TASK BRIEF: An exact, complete copy of the lines below is the expected answer.

DATA FOR THIS TASK:
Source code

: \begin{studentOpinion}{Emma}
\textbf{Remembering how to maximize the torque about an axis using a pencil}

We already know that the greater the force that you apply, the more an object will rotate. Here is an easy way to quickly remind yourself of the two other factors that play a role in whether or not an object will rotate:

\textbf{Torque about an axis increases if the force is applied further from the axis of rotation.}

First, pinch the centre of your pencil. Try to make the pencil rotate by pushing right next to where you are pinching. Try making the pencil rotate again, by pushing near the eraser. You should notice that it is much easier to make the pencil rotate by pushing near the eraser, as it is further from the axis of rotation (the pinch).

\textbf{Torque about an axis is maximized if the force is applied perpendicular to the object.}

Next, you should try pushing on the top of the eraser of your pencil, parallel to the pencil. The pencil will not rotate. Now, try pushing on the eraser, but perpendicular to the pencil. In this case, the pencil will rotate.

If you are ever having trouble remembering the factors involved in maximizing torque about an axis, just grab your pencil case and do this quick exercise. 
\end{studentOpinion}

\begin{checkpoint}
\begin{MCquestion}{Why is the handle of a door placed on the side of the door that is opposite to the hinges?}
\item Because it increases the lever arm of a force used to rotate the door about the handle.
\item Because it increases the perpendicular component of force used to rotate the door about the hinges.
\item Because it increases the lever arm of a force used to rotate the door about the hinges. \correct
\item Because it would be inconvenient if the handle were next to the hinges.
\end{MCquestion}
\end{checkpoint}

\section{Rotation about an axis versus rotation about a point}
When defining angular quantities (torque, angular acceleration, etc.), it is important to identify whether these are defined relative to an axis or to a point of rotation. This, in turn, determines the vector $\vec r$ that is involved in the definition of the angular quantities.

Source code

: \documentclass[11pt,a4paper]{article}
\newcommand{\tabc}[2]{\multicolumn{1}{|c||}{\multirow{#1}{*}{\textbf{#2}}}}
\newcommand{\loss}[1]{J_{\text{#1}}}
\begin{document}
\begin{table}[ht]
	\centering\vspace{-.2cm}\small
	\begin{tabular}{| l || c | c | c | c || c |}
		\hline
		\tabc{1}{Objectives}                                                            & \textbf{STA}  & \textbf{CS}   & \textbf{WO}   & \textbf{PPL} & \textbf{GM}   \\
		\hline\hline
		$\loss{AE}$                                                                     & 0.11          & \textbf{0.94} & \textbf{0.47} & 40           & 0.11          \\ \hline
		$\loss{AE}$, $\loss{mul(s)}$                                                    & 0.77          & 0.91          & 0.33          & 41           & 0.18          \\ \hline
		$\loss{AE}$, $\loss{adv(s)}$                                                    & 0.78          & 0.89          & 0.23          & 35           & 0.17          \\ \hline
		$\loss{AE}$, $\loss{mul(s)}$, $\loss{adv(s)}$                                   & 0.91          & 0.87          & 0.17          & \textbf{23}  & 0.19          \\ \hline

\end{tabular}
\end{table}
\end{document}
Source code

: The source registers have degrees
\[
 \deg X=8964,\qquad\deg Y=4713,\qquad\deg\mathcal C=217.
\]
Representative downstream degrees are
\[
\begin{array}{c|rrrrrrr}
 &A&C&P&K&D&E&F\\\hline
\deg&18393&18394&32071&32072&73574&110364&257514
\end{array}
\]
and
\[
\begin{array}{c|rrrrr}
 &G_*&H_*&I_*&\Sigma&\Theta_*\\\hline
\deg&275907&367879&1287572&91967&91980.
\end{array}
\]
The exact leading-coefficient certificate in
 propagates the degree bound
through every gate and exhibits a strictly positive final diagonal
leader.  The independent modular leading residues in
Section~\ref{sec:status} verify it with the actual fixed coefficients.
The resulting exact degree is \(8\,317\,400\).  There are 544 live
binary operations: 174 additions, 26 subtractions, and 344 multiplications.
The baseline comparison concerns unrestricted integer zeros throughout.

SOLUTION TO THE PROBLEM:
Source code

: \begin{studentOpinion}{Emma}
\textbf{Remembering how to maximize the torque about an axis using a pencil}

We already know that the greater the force that you apply, the more an object will rotate. Here is an easy way to quickly remind yourself of the two other factors that play a role in whether or not an object will rotate:

\textbf{Torque about an axis increases if the force is applied further from the axis of rotation.}

First, pinch the centre of your pencil. Try to make the pencil rotate by pushing right next to where you are pinching. Try making the pencil rotate again, by pushing near the eraser. You should notice that it is much easier to make the pencil rotate by pushing near the eraser, as it is further from the axis of rotation (the pinch).

\textbf{Torque about an axis is maximized if the force is applied perpendicular to the object.}

Next, you should try pushing on the top of the eraser of your pencil, parallel to the pencil. The pencil will not rotate. Now, try pushing on the eraser, but perpendicular to the pencil. In this case, the pencil will rotate.

If you are ever having trouble remembering the factors involved in maximizing torque about an axis, just grab your pencil case and do this quick exercise. 
\end{studentOpinion}

\begin{checkpoint}
\begin{MCquestion}{Why is the handle of a door placed on the side of the door that is opposite to the hinges?}
\item Because it increases the lever arm of a force used to rotate the door about the handle.
\item Because it increases the perpendicular component of force used to rotate the door about the hinges.
\item Because it increases the lever arm of a force used to rotate the door about the hinges. \correct
\item Because it would be inconvenient if the handle were next to the hinges.
\end{MCquestion}
\end{checkpoint}

\section{Rotation about an axis versus rotation about a point}
When defining angular quantities (torque, angular acceleration, etc.), it is important to identify whether these are defined relative to an axis or to a point of rotation. This, in turn, determines the vector $\vec r$ that is involved in the definition of the angular quantities.

Source code

: \documentclass[11pt,a4paper]{article}
\newcommand{\tabc}[2]{\multicolumn{1}{|c||}{\multirow{#1}{*}{\textbf{#2}}}}
\newcommand{\loss}[1]{J_{\text{#1}}}
\begin{document}
\begin{table}[ht]
	\centering\vspace{-.2cm}\small
	\begin{tabular}{| l || c | c | c | c || c |}
		\hline
		\tabc{1}{Objectives}                                                            & \textbf{STA}  & \textbf{CS}   & \textbf{WO}   & \textbf{PPL} & \textbf{GM}   \\
		\hline\hline
		$\loss{AE}$                                                                     & 0.11          & \textbf{0.94} & \textbf{0.47} & 40           & 0.11          \\ \hline
		$\loss{AE}$, $\loss{mul(s)}$                                                    & 0.77          & 0.91          & 0.33          & 41           & 0.18          \\ \hline
		$\loss{AE}$, $\loss{adv(s)}$                                                    & 0.78          & 0.89          & 0.23          & 35           & 0.17          \\ \hline
		$\loss{AE}$, $\loss{mul(s)}$, $\loss{adv(s)}$                                   & 0.91          & 0.87          & 0.17          & \textbf{23}  & 0.19          \\ \hline

\end{tabular}
\end{table}
\end{document}
Source code

: The source registers have degrees
\[
 \deg X=8964,\qquad\deg Y=4713,\qquad\deg\mathcal C=217.
\]
Representative downstream degrees are
\[
\begin{array}{c|rrrrrrr}
 &A&C&P&K&D&E&F\\\hline
\deg&18393&18394&32071&32072&73574&110364&257514
\end{array}
\]
and
\[
\begin{array}{c|rrrrr}
 &G_*&H_*&I_*&\Sigma&\Theta_*\\\hline
\deg&275907&367879&1287572&91967&91980.
\end{array}
\]
The exact leading-coefficient certificate in
 propagates the degree bound
through every gate and exhibits a strictly positive final diagonal
leader.  The independent modular leading residues in
Section~\ref{sec:status} verify it with the actual fixed coefficients.
The resulting exact degree is \(8\,317\,400\).  There are 544 live
binary operations: 174 additions, 26 subtractions, and 344 multiplications.
The baseline comparison concerns unrestricted integer zeros throughout.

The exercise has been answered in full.